Il faut que nous nous souvenions de toutes ces femmes, nos mères anciennes dont le tombeau n’est pas connu et qui ont nourri de leur chair les grandes plaines au sol noir et rouge où poussent les cannes.
Mathilde (Avec une certaine rage.)
Oh la la Bon !… Bon, Bon, c’est vrai l’esclavage… J’trouve ça écœurant, dégueulasse… Bon, mais pour ce qui est du viol, il n’est pas nécessaire d’être noire, ni esclave: les blanches en ont eu autant leur compte… Temps de guerres ou temps de paix ! Tout est bon pour forcer leur orifice… AH ! AH AH AH !!
Ce n’est pas une question de couleur, ma fille: Les femmes sont faites pour être violées et les hommes pour être des violeurs, ouais, c’est exactement ça que j’ai compris dans toutes leurs histoires depuis la nuit des temps…
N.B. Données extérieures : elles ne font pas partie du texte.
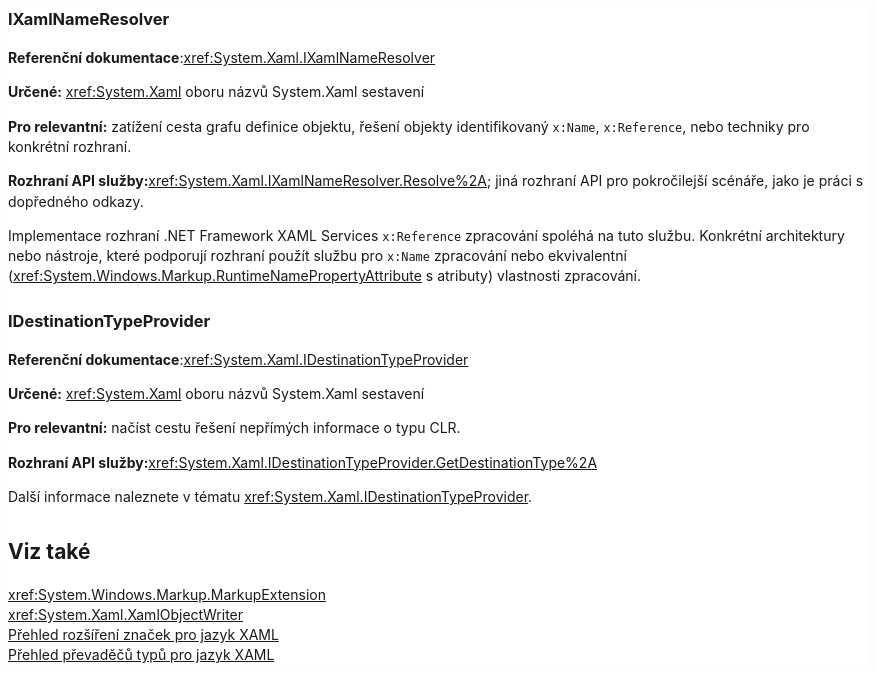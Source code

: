 ### <a name="ixamlnameresolver"></a>IXamlNameResolver  
 **Referenční dokumentace**:<xref:System.Xaml.IXamlNameResolver>  
  
 **Určené:** <xref:System.Xaml> oboru názvů System.Xaml sestavení  
  
 **Pro relevantní:** zatížení cesta grafu definice objektu, řešení objekty identifikovaný `x:Name`, `x:Reference`, nebo techniky pro konkrétní rozhraní.  
  
 **Rozhraní API služby:**<xref:System.Xaml.IXamlNameResolver.Resolve%2A>; jiná rozhraní API pro pokročilejší scénáře, jako je práci s dopředného odkazy.  
  
 Implementace rozhraní .NET Framework XAML Services `x:Reference` zpracování spoléhá na tuto službu. Konkrétní architektury nebo nástroje, které podporují rozhraní použít službu pro `x:Name` zpracování nebo ekvivalentní (<xref:System.Windows.Markup.RuntimeNamePropertyAttribute> s atributy) vlastnosti zpracování.  
  
### <a name="idestinationtypeprovider"></a>IDestinationTypeProvider  
 **Referenční dokumentace**:<xref:System.Xaml.IDestinationTypeProvider>  
  
 **Určené:** <xref:System.Xaml> oboru názvů System.Xaml sestavení  
  
 **Pro relevantní:** načíst cestu řešení nepřímých informace o typu CLR.  
  
 **Rozhraní API služby:**<xref:System.Xaml.IDestinationTypeProvider.GetDestinationType%2A>  
  
 Další informace naleznete v tématu <xref:System.Xaml.IDestinationTypeProvider>.  
  
## <a name="see-also"></a>Viz také  
 <xref:System.Windows.Markup.MarkupExtension>  
 <xref:System.Xaml.XamlObjectWriter>  
 [Přehled rozšíření značek pro jazyk XAML](../../../docs/framework/xaml-services/markup-extensions-for-xaml-overview.md)  
 [Přehled převaděčů typů pro jazyk XAML](../../../docs/framework/xaml-services/type-converters-for-xaml-overview.md)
Et ne me dis pas, Eugénie, que tu ne le sais pas…
Eugénie
De quoi vous plaignez-vous, Mathilde, ce n’est pas ainsi que vous les aimez ? : des violeurs en puissance… et arrêtez de vous donner le beau rôle. Il faut sans doute que nous admirions votre force. Mais qu’avez-vous gagné finalement ?
Mathilde
Ma vie fut sans doute plus drôle que la tienne, et si tu as duré quand même tout ce temps, c’est que l’ennui ne tue pas, bien que j’ai prétendu le contraire.
Eugénie
Si les vomissures vous égaient c’est que vous n’avez pas d’odorat…
Mathilde
Contrairement à toi, je n’ai pas attendu 30 années de ma vie perchée sur une véranda à attendre qu’un homme pas trop noir et ayant quelques livres, vienne demander ma main à mon père.
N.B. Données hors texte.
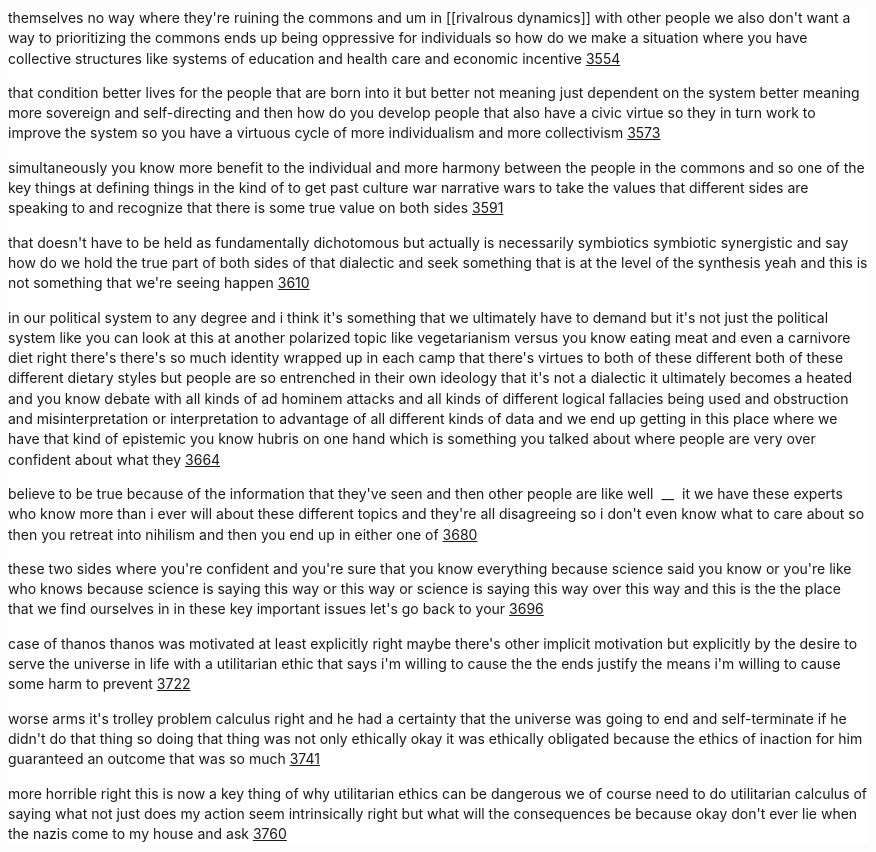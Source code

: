 themselves no way where they're ruining the commons and um in [[rivalrous dynamics]] with other people we also don't want a way to prioritizing the commons ends up being oppressive for individuals so how do we make a situation where you have collective structures like systems of education and health care and economic incentive [3554](https://www.youtube.com/watch?v=LLgv2QJRYSg&t=3554.96s)

that condition better lives for the people that are born into it but better not meaning just dependent on the system better meaning more sovereign and self-directing and then how do you develop people that also have a civic virtue so they in turn work to improve the system so you have a virtuous cycle of more individualism and more collectivism [3573](https://www.youtube.com/watch?v=LLgv2QJRYSg&t=3573.04s)

simultaneously you know more benefit to the individual and more harmony between the people in the commons and so one of the key things at defining things in the kind of to get past culture war narrative wars to take the values that different sides are speaking to and recognize that there is some true value on both sides [3591](https://www.youtube.com/watch?v=LLgv2QJRYSg&t=3591.839s)

that doesn't have to be held as fundamentally dichotomous but actually is necessarily symbiotics symbiotic synergistic and say how do we hold the true part of both sides of that dialectic and seek something that is at the level of the synthesis yeah and this is not something that we're seeing happen [3610](https://www.youtube.com/watch?v=LLgv2QJRYSg&t=3610.48s)

in our political system to any degree and i think it's something that we ultimately have to demand but it's not just the political system like you can look at this at another polarized topic like vegetarianism versus you know eating meat and even a carnivore diet right there's there's so much identity wrapped up in each camp that there's virtues to both of these different both of these different dietary styles but people are so entrenched in their own ideology that it's not a dialectic it ultimately becomes a heated and you know debate with all kinds of ad hominem attacks and all kinds of different logical fallacies being used and obstruction and misinterpretation or interpretation to advantage of all different kinds of data and we end up getting in this place where we have that kind of epistemic you know hubris on one hand which is something you talked about where people are very over confident about what they [3664](https://www.youtube.com/watch?v=LLgv2QJRYSg&t=3664.319s)

believe to be true because of the information that they've seen and then other people are like well  __  it we have these experts who know more than i ever will about these different topics and they're all disagreeing so i don't even know what to care about so then you retreat into nihilism and then you end up in either one of [3680](https://www.youtube.com/watch?v=LLgv2QJRYSg&t=3680.24s)

these two sides where you're confident and you're sure that you know everything because science said you know or you're like who knows because science is saying this way or this way or science is saying this way over this way and this is the the place that we find ourselves in in these key important issues let's go back to your [3696](https://www.youtube.com/watch?v=LLgv2QJRYSg&t=3696.96s)

case of thanos thanos was motivated at least explicitly right maybe there's other implicit motivation but explicitly by the desire to serve the universe in life with a utilitarian ethic that says i'm willing to cause the the ends justify the means i'm willing to cause some harm to prevent [3722](https://www.youtube.com/watch?v=LLgv2QJRYSg&t=3722.559s)

worse arms it's trolley problem calculus right and he had a certainty that the universe was going to end and self-terminate if he didn't do that thing so doing that thing was not only ethically okay it was ethically obligated because the ethics of inaction for him guaranteed an outcome that was so much [3741](https://www.youtube.com/watch?v=LLgv2QJRYSg&t=3741.92s)

more horrible right this is now a key thing of why utilitarian ethics can be dangerous we of course need to do utilitarian calculus of saying what not just does my action seem intrinsically right but what will the consequences be because okay don't ever lie when the nazis come to my house and ask [3760](https://www.youtube.com/watch?v=LLgv2QJRYSg&t=3760.96s)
Je n’ai fait aucun rêve de prince charmant, moi, j’ai toujours su qui étaient les hommes, exactement.
Il suffisait que je croise leur regard pour connaître dans leur amour la part de chair et la part d’âme.
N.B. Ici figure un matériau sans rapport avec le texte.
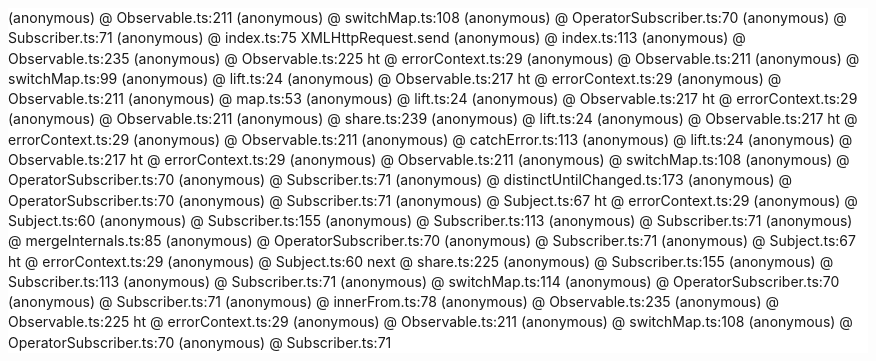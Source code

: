 (anonymous) @ Observable.ts:211
(anonymous) @ switchMap.ts:108
(anonymous) @ OperatorSubscriber.ts:70
(anonymous) @ Subscriber.ts:71
(anonymous) @ index.ts:75
XMLHttpRequest.send
(anonymous) @ index.ts:113
(anonymous) @ Observable.ts:235
(anonymous) @ Observable.ts:225
ht @ errorContext.ts:29
(anonymous) @ Observable.ts:211
(anonymous) @ switchMap.ts:99
(anonymous) @ lift.ts:24
(anonymous) @ Observable.ts:217
ht @ errorContext.ts:29
(anonymous) @ Observable.ts:211
(anonymous) @ map.ts:53
(anonymous) @ lift.ts:24
(anonymous) @ Observable.ts:217
ht @ errorContext.ts:29
(anonymous) @ Observable.ts:211
(anonymous) @ share.ts:239
(anonymous) @ lift.ts:24
(anonymous) @ Observable.ts:217
ht @ errorContext.ts:29
(anonymous) @ Observable.ts:211
(anonymous) @ catchError.ts:113
(anonymous) @ lift.ts:24
(anonymous) @ Observable.ts:217
ht @ errorContext.ts:29
(anonymous) @ Observable.ts:211
(anonymous) @ switchMap.ts:108
(anonymous) @ OperatorSubscriber.ts:70
(anonymous) @ Subscriber.ts:71
(anonymous) @ distinctUntilChanged.ts:173
(anonymous) @ OperatorSubscriber.ts:70
(anonymous) @ Subscriber.ts:71
(anonymous) @ Subject.ts:67
ht @ errorContext.ts:29
(anonymous) @ Subject.ts:60
(anonymous) @ Subscriber.ts:155
(anonymous) @ Subscriber.ts:113
(anonymous) @ Subscriber.ts:71
(anonymous) @ mergeInternals.ts:85
(anonymous) @ OperatorSubscriber.ts:70
(anonymous) @ Subscriber.ts:71
(anonymous) @ Subject.ts:67
ht @ errorContext.ts:29
(anonymous) @ Subject.ts:60
next @ share.ts:225
(anonymous) @ Subscriber.ts:155
(anonymous) @ Subscriber.ts:113
(anonymous) @ Subscriber.ts:71
(anonymous) @ switchMap.ts:114
(anonymous) @ OperatorSubscriber.ts:70
(anonymous) @ Subscriber.ts:71
(anonymous) @ innerFrom.ts:78
(anonymous) @ Observable.ts:235
(anonymous) @ Observable.ts:225
ht @ errorContext.ts:29
(anonymous) @ Observable.ts:211
(anonymous) @ switchMap.ts:108
(anonymous) @ OperatorSubscriber.ts:70
(anonymous) @ Subscriber.ts:71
Mais tu te trompes Eugénie, généralement je n’aime pas les hommes, je les trouve communs, menteurs, prétentieux et souvent très laids…
la Petite Fille
C’est vrai ça ! Je me dis souvent que je ne dois pas appartenir tout à fait à la race humaine pour trouver tant d’êtres si étrangement laids…
Eugénie
Grossiers, égoïstes et fourbes…
Mathilde
Lâches et sans talents…
la Petite Fille
Quelque fois cette laideur même m’attire… moi aussi je suis un être étrange, né d’un mélange proscrit.
Mathilde
Je suis comme toi, petite fille, j’ai survécu à tous les viols, j’ai décidé de rester vivante, de faire partie des plus forts: résister, survivre, et, au bout du compte, obtenir ce que je voulais.
la Petite Fille
AH ! Quand ça t’arrange tu dis que je te ressemble, mais quand tu crois lire dans le regard des autres le reflet de mon étrangeté…
Mathilde
Arrête, arrête !! Ça tu l’inventes !!
la Petite Fille
Non, c’est vrai ! D’ailleurs un jour je t’ai rendu visite dans ta bonne ville de Meaux. Nous marchions, échangions quelques paroles sur ta fameuse endurance qui te voyait si vieille et pourtant munie de toutes tes dents, quarante deux, pas une de moins, authentiquement tiennes.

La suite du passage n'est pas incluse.